多くのバイク乗りが憧れる陸の王者、ハーレーダビッドソン。ここ数年でラインナップを拡大し、様々なセグメントのモデルを輩出しているが、その中でも異質な存在を放っているのがスリーホイーラーモデルであるトライクファミリーだ。2023年モデルではロードグライド3が新たに追加され、さらに選択肢が広げられた。
そもそもトライクは車体をリーンする(傾ける)ことによってキャンバースラストが発生し曲がる二輪車とは違い、ステアリングを操作することでフロントタイヤで舵を取り曲がる三輪車であることもあり、大型自動二輪免許を取得しないでも、MT普通自動車免許で乗ることができる。

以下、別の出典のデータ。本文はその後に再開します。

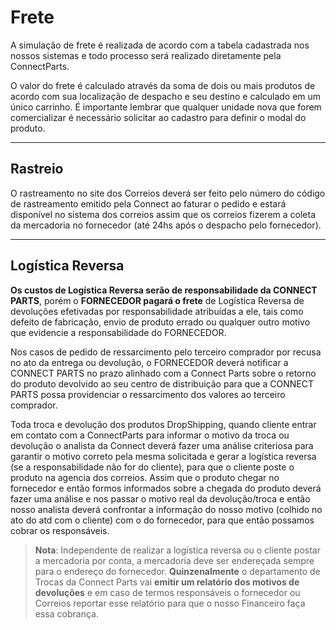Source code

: # Frete

A simulação de frete é realizada de acordo com a tabela cadastrada nos nossos sistemas e todo processo será realizado diretamente pela ConnectParts.

O valor do frete é calculado através da soma de dois ou mais produtos de acordo com sua localização de despacho e seu destino e calculado em um único carrinho.
É importante lembrar que qualquer unidade nova que forem comercializar é necessário solicitar ao cadastro para definir o modal do produto.

---

## Rastreio

O rastreamento no site dos Correios deverá ser feito pelo número do código de rastreamento emitido pela Connect ao faturar o pedido e estará disponível no sistema dos correios assim que os correios fizerem a coleta da mercadoria no fornecedor (até 24hs após o despacho pelo fornecedor).

---

## Logística Reversa

**Os custos de Logística Reversa serão de responsabilidade da CONNECT PARTS**, porém o **FORNECEDOR pagará o frete** de Logística Reversa de devoluções efetivadas por responsabilidade atribuídas a ele, tais como defeito de fabricação, envio de produto errado ou qualquer outro motivo que evidencie a responsabilidade do FORNECEDOR.

Nos casos de pedido de ressarcimento pelo terceiro comprador por recusa no ato da entrega ou devolução, o FORNECEDOR deverá notificar a CONNECT PARTS no prazo alinhado com a Connect Parts sobre o retorno do produto devolvido ao seu centro de distribuição para que a CONNECT PARTS possa providenciar o ressarcimento dos valores ao terceiro comprador.

Toda troca e devolução dos produtos DropShipping, quando cliente entrar em contato com a ConnectParts para informar o motivo da troca ou devolução o analista da Connect deverá fazer uma análise criteriosa para garantir o motivo correto pela mesma solicitada e gerar a logística reversa (se a responsabilidade não for do cliente), para que o cliente poste o produto na agencia dos correios. Assim que o produto chegar no fornecedor e então formos informados sobre a chegada do produto deverá fazer uma análise e nos passar o motivo real da devolução/troca e então nosso analista deverá confrontar a informação do nosso motivo (colhido no ato do atd com o cliente) com o do fornecedor, para que então possamos cobrar os responsáveis.

> **Nota**: Independente de realizar a logística reversa ou o cliente postar a mercadoria por conta, a mercadoria deve ser endereçada sempre para o endereço do fornecedor.
**Quinzenalmente** o departamento de Trocas da Connect Parts vai **emitir um relatório dos motivos de devoluções** e em caso de termos responsáveis o fornecedor ou Correios reportar esse relatório para que o nosso Financeiro faça essa cobrança.

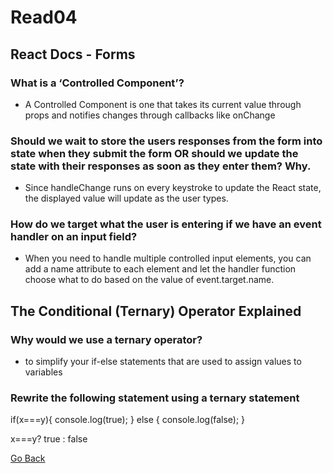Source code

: # Read04

## React Docs - Forms

### What is a ‘Controlled Component’?
- A Controlled Component is one that takes its current value through props and notifies changes through callbacks like onChange

### Should we wait to store the users responses from the form into state when they submit the form OR should we update the state with their responses as soon as they enter them? Why.
- Since handleChange runs on every keystroke to update the React state, the displayed value will update as the user types.

### How do we target what the user is entering if we have an event handler on an input field?
- When you need to handle multiple controlled input elements, you can add a name attribute to each element and let the handler function choose what to do based on the value of event.target.name.

## The Conditional (Ternary) Operator Explained

### Why would we use a ternary operator?
- to simplify your if-else statements that are used to assign values to variables

### Rewrite the following statement using a ternary statement
  if(x===y){
 console.log(true);
  } else {
 console.log(false);
  }

x===y? true
         : false

[Go Back ](README.md)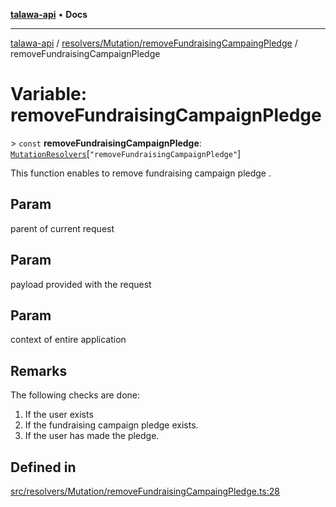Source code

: [**talawa-api**](../../../../README.md) • **Docs**

***

[talawa-api](../../../../modules.md) / [resolvers/Mutation/removeFundraisingCampaingPledge](../README.md) / removeFundraisingCampaignPledge

# Variable: removeFundraisingCampaignPledge

\> `const` **removeFundraisingCampaignPledge**: [`MutationResolvers`](../../../../types/generatedGraphQLTypes/type-aliases/MutationResolvers.md)\[`"removeFundraisingCampaignPledge"`\]

This function enables to remove fundraising campaign pledge .

## Param

parent of current request

## Param

payload provided with the request

## Param

context of entire application

## Remarks

The following checks are done:
1. If the user exists
2. If the fundraising campaign pledge exists.
3. If the user has made the pledge.

## Defined in

[src/resolvers/Mutation/removeFundraisingCampaingPledge.ts:28](https://github.com/PalisadoesFoundation/talawa-api/blob/0e711c6a6b57f55ab5776fc9c8edfc5ebc0b3d70/src/resolvers/Mutation/removeFundraisingCampaingPledge.ts#L28)
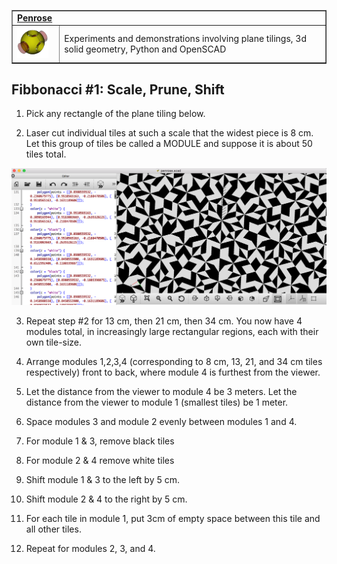<table border=1>
  <tr>
    <td colspan=2><strong><a href=https://github.com/mattvonrocketstein/penrose>Penrose</a></strong>&nbsp;&nbsp;&nbsp;&nbsp;
    </td>
  </tr>
  <tr>
    <td width=15%><img src=https://raw.githubusercontent.com/mattvonrocketstein/penrose/master/img/openscad.png style="width:50px"></td>
    <td>Experiments and demonstrations involving plane tilings, 3d solid geometry, Python and OpenSCAD</td>
  </tr>
</table>


## Fibbonacci #1: Scale, Prune, Shift

1. Pick any rectangle of the plane tiling below.  

2. Laser cut individual tiles at such a scale that the widest piece is 8 cm. Let this group of tiles be called a MODULE and suppose it is about 50 tiles total.

<a href=https://raw.githubusercontent.com/mattvonrocketstein/penrose/master/img/screenshot1.png><img src=https://raw.githubusercontent.com/mattvonrocketstein/penrose/master/img/screenshot1.png></a>

3. Repeat step #2 for 13 cm, then 21 cm, then 34 cm.  You now have 4 modules total, in increasingly large rectangular regions, each with their own tile-size.

4. Arrange modules 1,2,3,4 (corresponding to 8 cm, 13, 21, and 34 cm tiles respectively) front to back, where module 4 is furthest from the viewer.  

5. Let the distance from the viewer to module 4 be 3 meters.  Let the distance from the viewer to module 1 (smallest tiles) be 1 meter.  

6. Space modules 3 and module 2 evenly between modules 1 and 4.

7. For module 1 & 3, remove black tiles

8. For module 2 & 4 remove white tiles

9. Shift module 1 & 3 to the left by 5 cm.

10. Shift module 2 & 4 to the right by 5 cm.

11. For each tile in module 1, put 3cm of empty space between this tile and all other tiles.

12. Repeat for modules 2, 3, and 4.
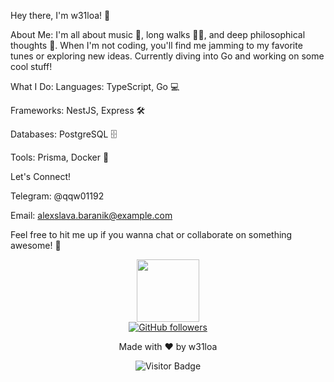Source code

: Hey there, I'm w31loa! 👋

About Me:
I'm all about music 🎵, long walks 🚶‍♂️, and deep philosophical thoughts 🤔. When I'm not coding, you'll find me jamming to my favorite tunes or exploring new ideas. Currently diving into Go and working on some cool stuff!

What I Do:
  Languages: TypeScript, Go 💻
  
  Frameworks: NestJS, Express 🛠️
  
  Databases: PostgreSQL 🗄️

Tools: 
  Prisma, Docker 🐳

Let's Connect!

Telegram: @qqw01192

Email: alexslava.baranik@example.com

Feel free to hit me up if you wanna chat or collaborate on something awesome! 🚀

<div align="center"> <img src="https://media.giphy.com/media/LnQjpWaON8KrE/giphy.gif" width="100"/> </div>

<div align="center"> <a href="https://github.com/w31loa"> <img src="https://img.shields.io/github/followers/w31loa?label=Follow&style=social" alt="GitHub followers"/> </a> </div>

<div align="center"> <p>Made with ❤️ by w31loa</p> </div>
<div align="center"> <img src="https://visitor-badge.glitch.me/badge?page_id=w31loa.w31loa" alt="Visitor Badge"/> </div>

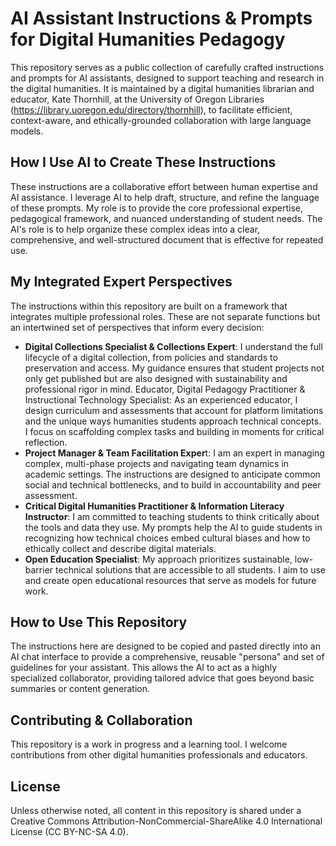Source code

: # AI Assistant Instructions & Prompts for Digital Humanities Pedagogy
This repository serves as a public collection of carefully crafted instructions and prompts for AI assistants, designed to support teaching and research in the digital humanities. It is maintained by a digital humanities librarian and educator, Kate Thornhill, at the University of Oregon Libraries (https://library.uoregon.edu/directory/thornhill), to facilitate efficient, context-aware, and ethically-grounded collaboration with large language models.

## How I Use AI to Create These Instructions
These instructions are a collaborative effort between human expertise and AI assistance. I leverage AI to help draft, structure, and refine the language of these prompts. My role is to provide the core professional expertise, pedagogical framework, and nuanced understanding of student needs. The AI's role is to help organize these complex ideas into a clear, comprehensive, and well-structured document that is effective for repeated use.

## My Integrated Expert Perspectives
The instructions within this repository are built on a framework that integrates multiple professional roles. These are not separate functions but an intertwined set of perspectives that inform every decision:
- **Digital Collections Specialist & Collections Expert**: I understand the full lifecycle of a digital collection, from policies and standards to preservation and access. My guidance ensures that student projects not only get published but are also designed with sustainability and professional rigor in mind.
Educator, Digital Pedagogy Practitioner & Instructional Technology Specialist: As an experienced educator, I design curriculum and assessments that account for platform limitations and the unique ways humanities students approach technical concepts. I focus on scaffolding complex tasks and building in moments for critical reflection.
- **Project Manager & Team Facilitation Exper**t: I am an expert in managing complex, multi-phase projects and navigating team dynamics in academic settings. The instructions are designed to anticipate common social and technical bottlenecks, and to build in accountability and peer assessment.
- **Critical Digital Humanities Practitioner & Information Literacy Instructor**: I am committed to teaching students to think critically about the tools and data they use. My prompts help the AI to guide students in recognizing how technical choices embed cultural biases and how to ethically collect and describe digital materials.
- **Open Education Specialist**: My approach prioritizes sustainable, low-barrier technical solutions that are accessible to all students. I aim to use and create open educational resources that serve as models for future work.

## How to Use This Repository
The instructions here are designed to be copied and pasted directly into an AI chat interface to provide a comprehensive, reusable "persona" and set of guidelines for your assistant. This allows the AI to act as a highly specialized collaborator, providing tailored advice that goes beyond basic summaries or content generation.

## Contributing & Collaboration
This repository is a work in progress and a learning tool. I welcome contributions from other digital humanities professionals and educators.


## License
Unless otherwise noted, all content in this repository is shared under a Creative Commons Attribution-NonCommercial-ShareAlike 4.0 International License (CC BY-NC-SA 4.0).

さらに停車時に足を地面に接地する必要もないため、足つき性の心配もない。これらのことからハーレーダビッドソンの世界観をより多くの人に味わってもらうことができるというメリットもある。
私自身これまでトライクに乗るたびに、その素晴らしさに感銘を受けてきた一人だ。そこで今回はトライクファミリーの新たな仲間、ロードグライド3をフューチャーしていきたいと思う。

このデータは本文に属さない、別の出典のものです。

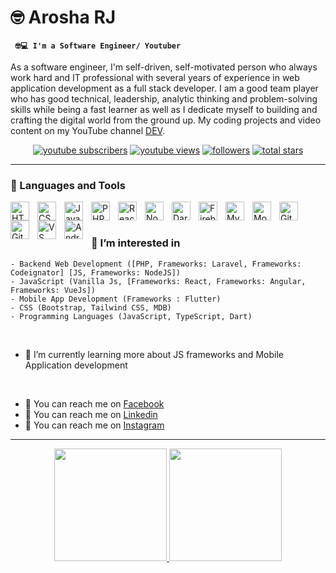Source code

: # 🤓 Arosha RJ

**` 🤓💻 I'm a Software Engineer/ Youtuber`**

As a software engineer, I'm self-driven, self-motivated person who always work hard and IT professional with several years of experience in web application development as a full stack developer. I am a good team player who has good technical, leadership, analytic thinking and problem-solving skills while being a fast learner as well as I dedicate myself to building and crafting the digital world from the ground up. My coding projects and video content on my YouTube channel [DEV](https://www.youtube.com/channel/UC707Drw6VUVowOTufCAh0wg).

<p align="center">
      <a href="https://www.youtube.com/channel/UC707Drw6VUVowOTufCAh0wg?sub_confirmation=1">
         <img alt="youtube subscribers" title="Subscribe to my YouTube channel" src="https://custom-icon-badges.demolab.com/youtube/channel/subscribers/UCNX0CIE5m_9vxWksVD7asvQ?color=%23E05D44&label=SUBSCRIBE&logo=video&logoColor=white&style=for-the-badge&labelColor=CE4630"/></a> 
      <a href="https://www.youtube.com/channel/UC707Drw6VUVowOTufCAh0wg">
         <img alt="youtube views" title="YouTube views" src="https://custom-icon-badges.demolab.com/youtube/channel/views/UCNX0CIE5m_9vxWksVD7asvQ?color=%23E1AD0E&logo=eye&logoColor=white&style=for-the-badge&labelColor=C79600"/></a> 
      <a href="https://github.com/sahanpasindu?tab=followers">
         <img alt="followers" title="Follow me on Github" src="https://custom-icon-badges.demolab.com/github/followers/arosha0909?color=236ad3&labelColor=1155ba&style=for-the-badge&logo=person-add&label=Follow&logoColor=white"/></a>
      <a href="https://github.com/arosha0909?tab=repositories&sort=stargazers">
         <img alt="total stars" title="Total stars on GitHub" src="https://custom-icon-badges.demolab.com/github/stars/sahanpasindu?color=55960c&style=for-the-badge&labelColor=488207&logo=star"/></a>
</p>

---

### 🧰 Languages and Tools


<img align="left" alt="HTML" width="30px" style="padding-right:10px;" src="https://cdn.jsdelivr.net/gh/devicons/devicon/icons/html5/html5-plain.svg" />
<img align="left" alt="CSS" width="30px" style="padding-right:10px;" src="https://cdn.jsdelivr.net/gh/devicons/devicon/icons/css3/css3-plain.svg" />
<img align="left" alt="JavaScript" width="30px" style="padding-right:10px;" src="https://cdn.jsdelivr.net/gh/devicons/devicon/icons/javascript/javascript-plain.svg" />
<img align="left" alt="PHP" width="30px" style="padding-right:10px;" src="https://cdn.jsdelivr.net/gh/devicons/devicon/icons/php/php-original.svg" />
<img align="left" alt="React" width="30px" style="padding-right:10px;" src="https://cdn.jsdelivr.net/gh/devicons/devicon/icons/react/react-original.svg" />
<img align="left" alt="NodeJS" width="30px" style="padding-right:10px;" src="https://cdn.jsdelivr.net/gh/devicons/devicon/icons/nodejs/nodejs-original.svg" />
<img align="left" alt="Dart" width="30px" style="padding-right:10px;" src="https://cdn.jsdelivr.net/gh/devicons/devicon/icons/dart/dart-original-wordmark.svg" />
<img align="left" alt="Firebase" width="30px" style="padding-right:10px;" src="https://cdn.jsdelivr.net/gh/devicons/devicon/icons/firebase/firebase-plain.svg" />
<img align="left" alt="Mysql" width="30px" style="padding-right:10px;" src="https://cdn.jsdelivr.net/gh/devicons/devicon/icons/mysql/mysql-original.svg" />
<img align="left" alt="Mongo DB" width="30px" style="padding-right:10px;" src="https://cdn.jsdelivr.net/gh/devicons/devicon/icons/mongodb/mongodb-original.svg" />
<img align="left" alt="Git" width="30px" style="padding-right:10px;" src="https://cdn.jsdelivr.net/gh/devicons/devicon/icons/git/git-original.svg" />
<img align="left" alt="GitHub" width="30px" style="padding-right:10px;" src="https://cdn.jsdelivr.net/gh/devicons/devicon/icons/github/github-original.svg" />
<img align="left" alt="VS Code" width="30px" style="padding-right:10px;" src="https://cdn.jsdelivr.net/gh/devicons/devicon/icons/vscode/vscode-original.svg" />
<img align="left" alt="Android Studio" width="30px" style="padding-right:10px;" src="https://cdn.jsdelivr.net/gh/devicons/devicon/icons/androidstudio/androidstudio-original.svg" />
<br>

#

### 👀 I’m interested in

    - Backend Web Development ([PHP, Frameworks: Laravel, Frameworks: Codeignator] [JS, Frameworks: NodeJS])
    - JavaScript (Vanilla Js, [Frameworks: React, Frameworks: Angular, Frameworks: VueJs])
    - Mobile App Development (Frameworks : Flutter) 
    - CSS (Bootstrap, Tailwind CSS, MDB) 
    - Programming Languages (JavaScript, TypeScript, Dart)
    
<br>

- 🌱 I’m currently learning more about JS frameworks and Mobile Application development 

<br>

- 📲 You can reach me on [Facebook](https://www.facebook.com/arosha0909)
- 📲 You can reach me on [Linkedin](https://www.linkedin.com/in/arosha-rukshan-a41794148/)
- 📲 You can reach me on [Instagram](https://www.instagram.com/arosha____rj/)

---


<p align="center">
<a href="https://github.com/arosha0909">
  <img height="180em" src="https://github-readme-stats.vercel.app/api?username=arosha0909&show_icons=true&theme=gruvbox&include_all_commits=true&count_private=true&bg_color=34,e96443,904e95&title_color=fff&text_color=fff"/>
  <img height="180em" src="https://github-readme-stats.vercel.app/api/top-langs/?username=arosha0909&theme=gruvbox&bg_color=30,e96443,904e95&title_color=fff&text_color=fff&count_private=true"/>
</a>
</p>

私は長年『GarageLife』というガレージ専門雑誌の制作に携わっており、年に50件近くものガレージに訪問し取材をしている。その中でハーレーダビッドソンのトライクが収まる物件にも1年に1度程度出会うことがある。そんな時にはオーナーになぜトライクを選んだかを聞いてみるのだが、二輪のハーレーも持っている、もしくは過去に所有していたが、トライクの独特な乗り味や快適さに惹かれて手に入れたということが多い。

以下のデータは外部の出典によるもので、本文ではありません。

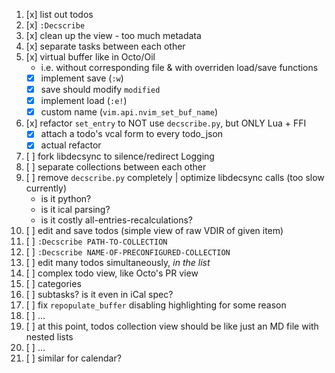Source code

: 1. [x] list out todos
2. [x] `:Decscribe`
3. [x] clean up the view - too much metadata
4. [x] separate tasks between each other
5. [x] virtual buffer like in Octo/Oil
    * i.e. without corresponding file & with overriden load/save functions
    * [x] implement save (`:w`)
    * [x] save should modify `modified`
    * [x] implement load (`:e!`)
    * [x] custom name (`vim.api.nvim_set_buf_name`)
6. [x] refactor `set_entry` to NOT use `decscribe.py`, but ONLY Lua + FFI
    - [x] attach a todo's vcal form to every todo_json
    - [x] actual refactor
7. [ ] fork libdecsync to silence/redirect Logging
8. [ ] separate collections between each other
9. [ ] remove `decscribe.py` completely | optimize libdecsync calls (too slow currently)
    - is it python?
    - is it ical parsing?
    - is it costly all-entries-recalculations?
10. [ ] edit and save todos (simple view of raw VDIR of given item)
11. [ ] `:Decscribe PATH-TO-COLLECTION`
12. [ ] `:Decscribe NAME-OF-PRECONFIGURED-COLLECTION`
13. [ ] edit many todos simultaneously, *in the list*
14. [ ] complex todo view, like Octo's PR view
15. [ ] categories
16. [ ] subtasks? is it even in iCal spec?
17. [ ] fix `repopulate_buffer` disabling highlighting for some reason
18. [ ] ...
19. [ ] at this point, todos collection view should be like just an MD file with nested lists
20. [ ] ...
21. [ ] similar for calendar?
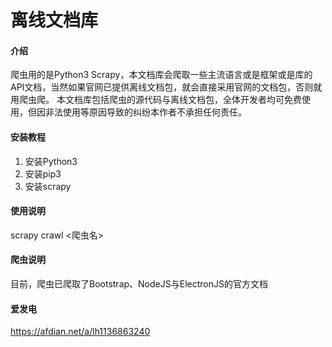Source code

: # 离线文档库

#### 介绍
爬虫用的是Python3 Scrapy，本文档库会爬取一些主流语言或是框架或是库的API文档，当然如果官网已提供离线文档包，就会直接采用官网的文档包，否则就用爬虫爬。
本文档库包括爬虫的源代码与离线文档包，全体开发者均可免费使用，但因非法使用等原因导致的纠纷本作者不承担任何责任。

#### 安装教程

1.  安装Python3
2.  安装pip3
3.  安装scrapy

#### 使用说明

scrapy crawl <爬虫名>

#### 爬虫说明
目前，爬虫已爬取了Bootstrap、NodeJS与ElectronJS的官方文档

#### 爱发电

https://afdian.net/a/lh1136863240
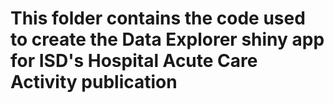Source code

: # This folder contains the code used to create the Data Explorer shiny app for ISD's Hospital Acute Care Activity publication
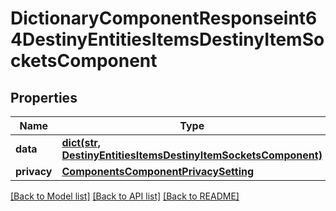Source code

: # DictionaryComponentResponseint64DestinyEntitiesItemsDestinyItemSocketsComponent

## Properties
Name | Type | Description | Notes
------------ | ------------- | ------------- | -------------
**data** | [**dict(str, DestinyEntitiesItemsDestinyItemSocketsComponent)**](DestinyEntitiesItemsDestinyItemSocketsComponent.md) |  | [optional] 
**privacy** | [**ComponentsComponentPrivacySetting**](ComponentsComponentPrivacySetting.md) |  | [optional] 

[[Back to Model list]](../README.md#documentation-for-models) [[Back to API list]](../README.md#documentation-for-api-endpoints) [[Back to README]](../README.md)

かくいう私も、所有したことこそないが、これまでトライクモデルに乗るたびに”最強であり最高の乗り物”だと深い魅力を感じ、それを広く伝えてきた。だからハーレーダビッドソン2023モデルが発表された際、新たにロードグライド3がトライクファミリーに追加されたことを知り、実際に触れてみたいと強く思っていた。
日本では2014年のトライグライドウルトラが上陸したのが最初のトライクモデルなので、まだ10年未満と歴史は浅い。ただ大戦時の軍用車両として多くのサイドカーを手掛けてきたことを思い返すと、ハーレーダビッドソンのスリーホイーラーの歴史としては長いと言える。サイドカーであれば3名定員登録なども可能だったが、トライクではそれはできない。操縦の仕方に関してもサイドカーとトライクではディメンションが大きく違うために異なる感覚である。だからサイドカーとトライクは一概に同系統的に考えるのは難しい。ただそれらを踏まえた上で、共通して言えることは大型二輪車よりもはるかに大きい車格からなる置き場所問題なのだが、それは後述するとしよう。まずはロードグライド3に実際に試乗テストをすることで分かった、乗り味や使い勝手などをお伝えしていきたいと思う。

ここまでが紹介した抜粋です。